**Listed entries**
————

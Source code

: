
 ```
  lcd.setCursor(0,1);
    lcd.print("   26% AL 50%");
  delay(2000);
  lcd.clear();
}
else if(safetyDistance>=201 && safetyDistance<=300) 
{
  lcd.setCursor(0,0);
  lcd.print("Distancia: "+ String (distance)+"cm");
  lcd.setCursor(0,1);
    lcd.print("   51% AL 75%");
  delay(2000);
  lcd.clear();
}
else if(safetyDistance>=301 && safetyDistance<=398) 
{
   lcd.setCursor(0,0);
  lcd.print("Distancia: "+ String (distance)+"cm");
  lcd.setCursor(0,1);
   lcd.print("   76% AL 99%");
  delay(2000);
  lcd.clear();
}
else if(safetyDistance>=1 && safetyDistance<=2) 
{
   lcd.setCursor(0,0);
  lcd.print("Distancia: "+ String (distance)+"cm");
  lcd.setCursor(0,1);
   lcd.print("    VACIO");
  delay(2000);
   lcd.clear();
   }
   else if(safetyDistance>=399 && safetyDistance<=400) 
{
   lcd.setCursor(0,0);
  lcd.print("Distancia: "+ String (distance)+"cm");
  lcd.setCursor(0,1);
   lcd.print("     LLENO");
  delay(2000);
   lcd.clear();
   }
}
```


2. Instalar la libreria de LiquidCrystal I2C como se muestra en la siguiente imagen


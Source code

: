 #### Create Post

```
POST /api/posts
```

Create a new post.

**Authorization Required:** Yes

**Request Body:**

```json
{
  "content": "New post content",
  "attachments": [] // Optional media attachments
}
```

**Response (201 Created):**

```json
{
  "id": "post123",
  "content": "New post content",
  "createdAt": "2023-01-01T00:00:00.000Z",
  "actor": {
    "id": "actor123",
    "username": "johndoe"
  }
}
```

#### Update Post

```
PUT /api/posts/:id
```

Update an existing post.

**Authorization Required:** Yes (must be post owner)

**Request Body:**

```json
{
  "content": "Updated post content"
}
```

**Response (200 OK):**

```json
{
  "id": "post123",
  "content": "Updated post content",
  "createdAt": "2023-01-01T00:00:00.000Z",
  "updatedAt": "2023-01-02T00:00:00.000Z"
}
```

————

**What to work on**
Find each line in the material above that carries the string "content", and copy it.

**Answer to this problem**
  "content": "New post content",
  "content": "New post content",
  "content": "Updated post content"
  "content": "Updated post content",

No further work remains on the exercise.